MPI calls
A detailed range of metrics offering insight into the performance of the MPI calls in your application. These are all per-process metrics and any imbalance here, as shown by large blocks with sloped means, has serious implications for scalability.
Use these metrics to understand whether the blue areas of the Application Activity chart are problematic or are transferring data in an optimal manner. These are all seen from the application’s point of view.
An asynchronous call that receives data in the background and completes within a few milliseconds has a much higher effective transfer rate than the network bandwidth.

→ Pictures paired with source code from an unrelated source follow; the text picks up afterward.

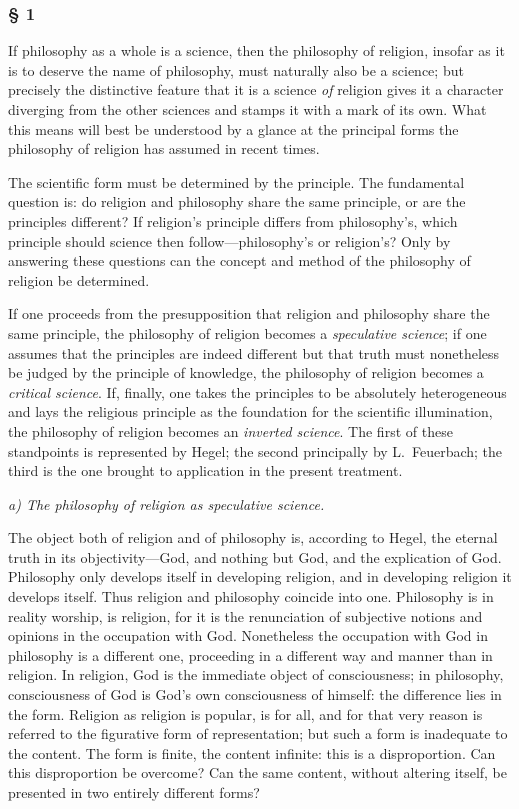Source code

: \documentclass[12pt,a4paper]{article}
\begin{document}
\subsubsection*{§ 1}

If philosophy as a whole is a science, then the philosophy of
religion, insofar as it is to deserve the name of philosophy,
must naturally also be a science; but precisely the distinctive
feature that it is a science \emph{of} religion gives it a
character diverging from the other sciences and stamps it with a
mark of its own. What this means will best be understood by a
glance at the principal forms the philosophy of religion has
assumed in recent times.

The scientific form must be determined by the principle. The
fundamental question is: do religion and philosophy share the
same principle, or are the principles different? If religion's
principle differs from philosophy's, which principle should
science then follow---philosophy's or religion's? Only by
answering these questions can the concept and method of the
philosophy of religion be determined.

If one proceeds from the presupposition that religion and
philosophy share the same principle, the philosophy of religion
becomes a \emph{speculative science}; if one assumes that the
principles are indeed different but that truth must nonetheless
be judged by the principle of knowledge, the philosophy of
religion becomes a \emph{critical science}. If, finally, one
takes the principles to be absolutely heterogeneous and lays the
religious principle as the foundation for the scientific
illumination, the philosophy of religion becomes an
\emph{inverted science}. The first of these standpoints is
represented by Hegel; the second principally by L.\ Feuerbach;
the third is the one brought to application in the present
treatment.

\medskip
\noindent\textit{a) The philosophy of religion as speculative science.}
\medskip

The object both of religion and of philosophy is, according to
Hegel, the eternal truth in its objectivity---God, and nothing
but God, and the explication of God. Philosophy only develops
itself in developing religion, and in developing religion it
develops itself. Thus religion and philosophy coincide into one.
Philosophy is in reality worship, is religion, for it is the
renunciation of subjective notions and opinions in the
occupation with God. Nonetheless the occupation with God in
philosophy is a different one, proceeding in a different way and
manner than in religion. In religion, God is the immediate
object of consciousness; in philosophy, consciousness of God is
God's own consciousness of himself: the difference lies in the
form. Religion as religion is popular, is for all, and for that
very reason is referred to the figurative form of
representation; but such a form is inadequate to the content.
The form is finite, the content infinite: this is a
disproportion. Can this disproportion be overcome? Can the same
content, without altering itself, be presented in two entirely
different forms?
\end{document}
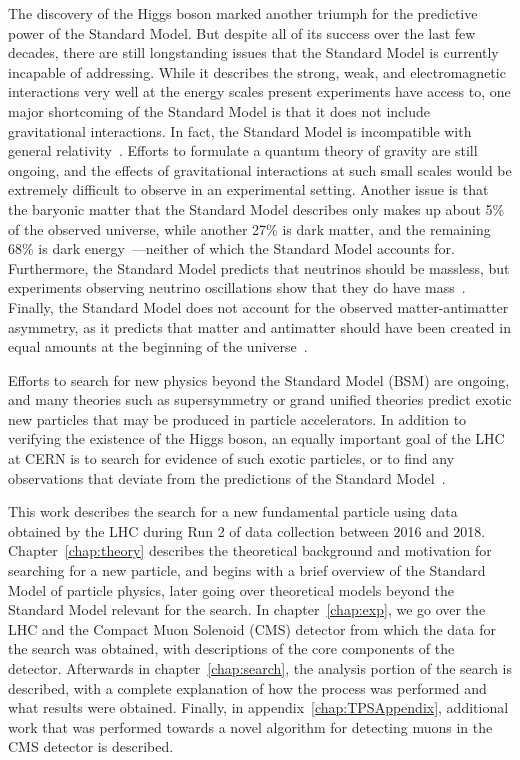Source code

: The discovery of the Higgs boson marked another triumph for the predictive power of the Standard Model.
But despite all of its success over the last few decades, there are still longstanding issues that the Standard Model is currently incapable of addressing.
While it describes the strong, weak, and electromagnetic interactions very well at the energy scales present experiments have access to, one major shortcoming of the Standard Model is that it does not include gravitational interactions.
In fact, the Standard Model is incompatible with general relativity~\cite{Macias200899}.
Efforts to formulate a quantum theory of gravity are still ongoing, and the effects of gravitational interactions at such small scales would be extremely difficult to observe in an experimental setting.
Another issue is that the baryonic matter that the Standard Model describes only makes up about 5\% of the observed universe, while another 27\% is dark matter, and the remaining 68\% is dark energy~\cite{Planck2013}---neither of which the Standard Model accounts for.
Furthermore, the Standard Model predicts that neutrinos should be massless, but experiments observing neutrino oscillations show that they do have mass~\cite{Ahmad_2001}.
Finally, the Standard Model does not account for the observed matter-antimatter asymmetry, as it predicts that matter and antimatter should have been created in equal amounts at the beginning of the universe~\cite{astroParticle}.

Efforts to search for new physics beyond the Standard Model (BSM) are ongoing, and many theories such as supersymmetry or grand unified theories predict exotic new particles that may be produced in particle accelerators.
In addition to verifying the existence of the Higgs boson, an equally important goal of the LHC at CERN is to search for evidence of such exotic particles, or to find any observations that deviate from the predictions of the Standard Model~\cite{doi:10.1080/0010751031000077378,Kanti}.

This work describes the search for a new fundamental particle using data obtained by the LHC during Run 2 of data collection between 2016 and 2018.
Chapter~\ref{chap:theory} describes the theoretical background and motivation for searching for a new particle, and begins with a brief overview of the Standard Model of particle physics, later going over theoretical models beyond the Standard Model relevant for the search.
In chapter~\ref{chap:exp}, we go over the LHC and the Compact Muon Solenoid (CMS) detector from which the data for the search was obtained, with descriptions of the core components of the detector.
Afterwards in chapter~\ref{chap:search}, the analysis portion of the search is described, with a complete explanation of how the process was performed and what results were obtained.
Finally, in appendix~\ref{chap:TPSAppendix}, additional work that was performed towards a novel algorithm for detecting muons in the CMS detector is described.
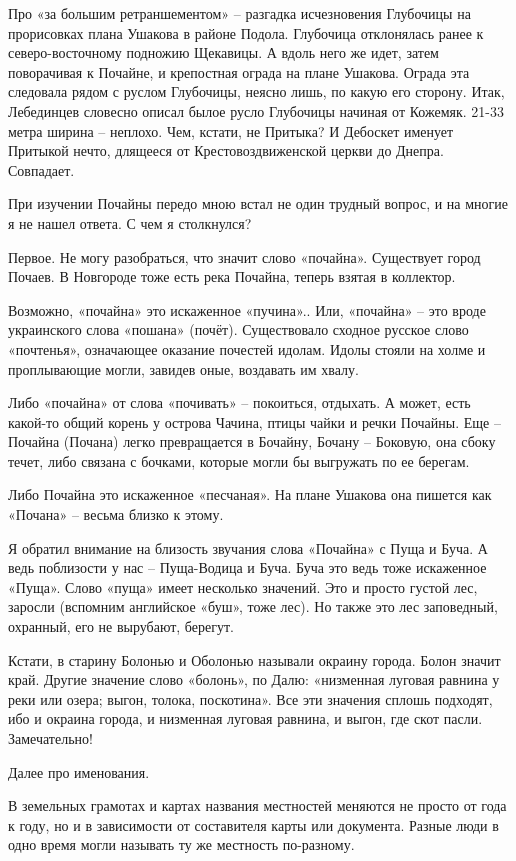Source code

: Про «за большим ретраншементом» – разгадка исчезновения Глубочицы на прорисовках плана Ушакова в районе Подола. Глубочица отклонялась ранее к северо-восточному подножию Щекавицы. А вдоль него же идет, затем поворачивая к Почайне, и крепостная ограда на плане Ушакова. Ограда эта следовала рядом с руслом Глубочицы, неясно лишь, по какую его сторону. Итак, Лебединцев словесно описал былое русло Глубочицы начиная от Кожемяк. 21-33 метра ширина – неплохо. Чем, кстати, не Притыка? И Дебоскет именует Притыкой нечто, длящееся от Крестовоздвиженской церкви до Днепра. Совпадает.

При изучении Почайны передо мною встал не один трудный вопрос, и на многие я не нашел ответа. С чем я столкнулся? 

Первое. Не могу разобраться, что значит слово «почайна». Существует город Почаев. В Новгороде тоже есть река Почайна, теперь взятая в коллектор.

Возможно, «почайна» это искаженное «пучина».. Или, «почайна» – это вроде украинского слова «пошана» (почёт). Существовало сходное русское слово «почтенья», означающее оказание почестей идолам. Идолы стояли на холме и проплывающие могли, завидев оные, воздавать им хвалу. 

Либо «почайна» от слова «почивать» – покоиться, отдыхать. А может, есть какой-то общий корень у острова Чачина, птицы чайки и речки Почайны. Еще – Почайна (Почана) легко превращается в Бочайну, Бочану – Боковую, она сбоку течет, либо связана с бочками, которые могли бы выгружать по ее берегам.

Либо Почайна это искаженное «песчаная». На плане Ушакова она пишется как «Почана» – весьма близко к этому.

Я обратил внимание на близость звучания слова «Почайна» с Пуща и Буча. А ведь поблизости у нас – Пуща-Водица и Буча. Буча это ведь тоже искаженное «Пуща». Слово «пуща» имеет несколько значений. Это и просто густой лес, заросли (вспомним английское «буш», тоже лес). Но также это лес заповедный, охранный, его не вырубают, берегут.

Кстати, в старину Болонью и Оболонью называли окраину города. Болон значит край. Другие значение слово «болонь», по Далю: «низменная луговая равнина у реки или  озера; выгон, толока, поскотина». Все эти значения сплошь подходят, ибо и окраина города, и низменная луговая равнина, и выгон, где скот пасли. Замечательно!

Далее про именования.

В земельных грамотах и картах названия местностей меняются не просто от года к году, но и в зависимости от составителя карты или документа. Разные люди в одно время могли называть ту же местность по-разному.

Making good use of asynchronous calls is a key tool to improve communication performance.
In multithreaded applications, Linaro MAP only reports MPI metrics for MPI calls from main threads. If an application uses MPI_THREAD_SERIALIZED
or MPI_THREAD_MULTIPLE
, the Application Activity chart shows MPI activity, but some regions of the MPI metrics might be empty if the MPI calls are from non-main threads.
- MPI call duration
This metric tracks the time spent in an MPI call so far. PEs waiting at a barrier (MPI blocking sends, reductions, waits and barriers themselves) will ramp up time until finally they escape. Large areas show lots of wasted time and are prime targets for investigation. The PE with no time spent in calls is likely to be the last one to arrive, and therefore should be the focus for any imbalance reduction.
- MPI sent/received
This pair of metrics tracks the number of bytes passed to MPI send/receive functions per second. This is not the same as the speed with which data is transmitted over the network, as that information is not available. This means that an MPI call that receives a large amount of data and completes almost instantly will have an unusually high instantaneous rate.

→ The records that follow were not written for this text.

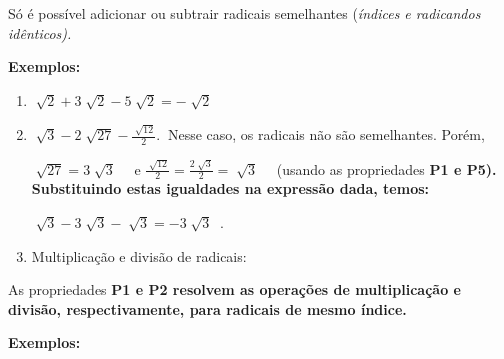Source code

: \documentclass[12pt]{article}
\renewcommand{\_}{\kern-1.5pt\textunderscore\kern-1.5pt}
\begin{document}
\begin{adjustwidth}{0.74in}{0.0in}
Só é possível adicionar ou subtrair radicais semelhantes (\textit{índices e radicandos idênticos). }\par

\end{adjustwidth}

\begin{adjustwidth}{0.74in}{0.0in}
\textbf{Exemplos:}\par

\end{adjustwidth}

\begin{enumerate}
	\item  \( \sqrt[]{2}+3\sqrt[]{2}-5\sqrt[]{2}=-\sqrt[]{2} \) \par

	\item  \( \sqrt[]{3}-2\sqrt[]{27}-\frac{\sqrt[]{12}}{2}.~ \)  Nesse caso, os radicais não são semelhantes. Porém,\par

 \( \sqrt[]{27}=3\sqrt[]{3} \) \ \ e   \( \frac{\sqrt[]{12}}{2}=\frac{2\sqrt[]{3}}{2}=\sqrt[]{3} \) \ \  (usando as propriedades \textbf{P1 e P5). Substituindo estas igualdades na expressão dada, temos:}\par

 \( \sqrt[]{3}-3\sqrt[]{3}-\sqrt[]{3}=-3\sqrt[]{3}~ \) .\par

	\item Multiplicação e divisão de radicais:
\end{enumerate}\par

\begin{adjustwidth}{0.99in}{0.0in}
As propriedades \textbf{P1 e P2 resolvem as operações de multiplicação e divisão, respectivamente, para radicais de mesmo índice. }\par

\end{adjustwidth}

\begin{adjustwidth}{0.79in}{0.0in}
\textbf{Exemplos:}\par

\end{adjustwidth}
\end{document}

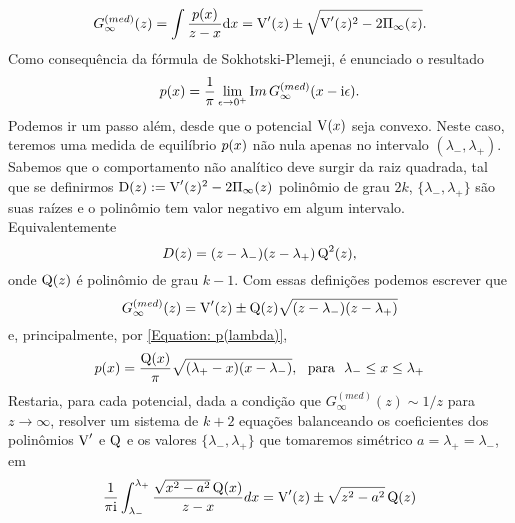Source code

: \begin{equation}
	G^{(med)}_{\infty}(z) = \int \frac{p(x)}{z - x} \dd x= \operatorname{V}'(z) \pm \sqrt{\operatorname{V}'(z)^2 - 2 \Pi_{\infty}(z) }.
	\label{Equation: Resolvent}
\end{equation}
Como consequência da fórmula de Sokhotski-Plemeji, é enunciado o resultado 
\begin{equation}
	p(x) = \frac{1}{\pi} \lim_{\epsilon \to 0^+} \mathop{\textrm Im}{G_{\infty}^{(med)}(x - \mathrm{i}\epsilon)}.
	\label{Equation: p(lambda)}
\end{equation}
Podemos ir um passo além, desde que o potencial $\operatorname{V}(x)$ seja convexo. Neste caso, teremos uma medida de equilíbrio $p(x)$ não nula apenas no intervalo $(\lambda_{-}, \lambda_{+})$. Sabemos que o comportamento não analítico deve surgir da raiz quadrada, tal que se definirmos $\operatorname{D}(z) := \operatorname{V}'(z)^2 - 2 \Pi_{\infty}(z)$ polinômio de grau $2k$, $\{\lambda_{-}, \lambda_{+}\}$ são suas raízes e o polinômio tem valor negativo em algum intervalo. Equivalentemente $$D(z) = (z-\lambda_{-})(z - \lambda_{+}) \operatorname{Q}^2(z),$$ onde $\operatorname{Q}(z)$ é polinômio de grau $k-1$. Com essas definições podemos escrever que $$G_{\infty}^{(med)}(z) = \operatorname{V}'(z) \pm \operatorname{Q}(z) \sqrt{(z - \lambda_{-})(z - \lambda_{+})}$$ e, principalmente, por \ref{Equation: p(lambda)},
\begin{equation}
	p(x) =\frac{\operatorname{Q}(x)}{\pi} \sqrt{(\lambda_{+} - x)(x - \lambda_{-})}, \ \ \text{para} \ \  \lambda_{-} \leq x \leq \lambda_{+}
\end{equation}
Restaria, para cada potencial, dada a condição que $G_{\infty}^{(med)}(z) \sim 1/z$ para $z \rightarrow \infty$, resolver um sistema de $k+2$ equações balanceando os coeficientes dos polinômios $\operatorname{V}'$ e $\operatorname{Q}$ e os valores $\{\lambda_{-}, \lambda_{+}\}$ que tomaremos simétrico $a = \lambda_{+} = \lambda_{-}$, em
\[
\frac{1}{\pi \mathrm{i}} \int_{\lambda_{-}}^{\lambda_{+}} \frac{\sqrt{x^2 - a^2}\operatorname{Q}(x)}{z-x} dx = \operatorname{V}'(z) \pm \sqrt{z^2 - a^2}\operatorname{Q}(z) 
\]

- MPI point-to-point and collective operations
This pair of metrics tracks the number of point-to-point and collective calls per second. A long shallow period followed by a sudden spike is typical of a late sender. Most processes are spending a long time in one MPI call (very low #calls per second) while one computes. When that one reaches the matching MPI call it completes much faster, causing a sudden spike in the graph.
Note
For more information about the MPI standard definitions for these types of operations, see chapters 3 and 5 in the MPI Standard (version 2.1).

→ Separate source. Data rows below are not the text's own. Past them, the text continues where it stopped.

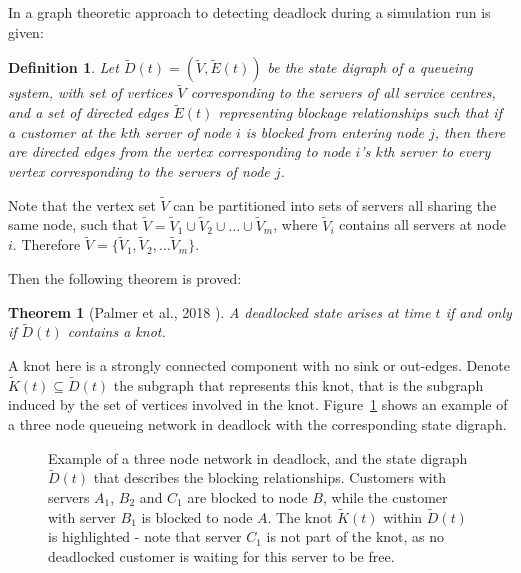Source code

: \documentclass{article}
\newtheorem{definition}{Definition}
\newtheorem{theorem}{Theorem}
\begin{document}
In \cite{palmer2018} a graph theoretic approach to detecting deadlock during a
simulation run is given:

\begin{definition}\label{def:statedigraph}
Let $\tilde{D}(t) = (\tilde{V}, \tilde{E}(t))$ be the state digraph of a
queueing system, with set of vertices $\tilde{V}$ corresponding to the servers
of all service centres, and a set of directed edges $\tilde{E}(t)$ representing
blockage relationships such that if a customer at the $k$th server of node $i$
is blocked from entering node $j$, then there are directed edges from the vertex
corresponding to node $i$'s $k$th server to every vertex corresponding to the
servers of node $j$.
\end{definition}

Note that the vertex set $\tilde{V}$ can be partitioned into sets of servers
all sharing the same node, such that
$\tilde{V} = \tilde{V}_1 \cup \tilde{V}_2 \cup \dots \cup \tilde{V}_m$, where
$\tilde{V}_i$ contains all servers at node $i$.
Therefore $\tilde{V} = \{\tilde{V}_1, \tilde{V}_2, \dots \tilde{V}_m\}$.

Then the following theorem is proved: 

\begin{theorem}[Palmer et al., 2018 \cite{palmer2018}]
A deadlocked state arises at time $t$ if and only if $\tilde{D}(t)$ contains a
knot.
\end{theorem}

A knot here is a strongly connected component with no sink or out-edges.
Denote $\tilde{K}(t) \subseteq \tilde{D}(t)$ the subgraph that represents this
knot, that is the subgraph induced by the set of vertices involved in the knot.
Figure~\ref{fig:exampledigraph} shows an example of a three node queueing
network in deadlock with the corresponding state digraph.

\begin{figure}
\begin{center}

\end{center}
\caption{Example of a three node network in deadlock, and the state digraph
$\tilde{D}(t)$ that describes the blocking relationships.
Customers with servers $A_1$, $B_2$ and $C_1$ are blocked to node $B$, while the
customer with server $B_1$ is blocked to node $A$.
The knot $\tilde{K}(t)$ within $\tilde{D}(t)$ is highlighted - note that server
$C_1$ is not part of the knot, as no deadlocked customer is waiting for this
server to be free.}
\label{fig:exampledigraph}
\end{figure}
\end{document}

- MPI point-to-point and collective bytes
This pair of metrics tracks the number of bytes passed to MPI send and receive functions per second.
This is not the same as the speed with which data is transmitted over the network, as that information is not available. This means that an MPI call that receives a large amount of data and completes almost instantly will have an unusually high instantaneous rate.
Note
(for SHMEM users) Linaro MAP shows calls to shmem_barrier_all in MPI collectives, MPI calls, and MPI call duration. Metrics for other SHMEM functions are not collected.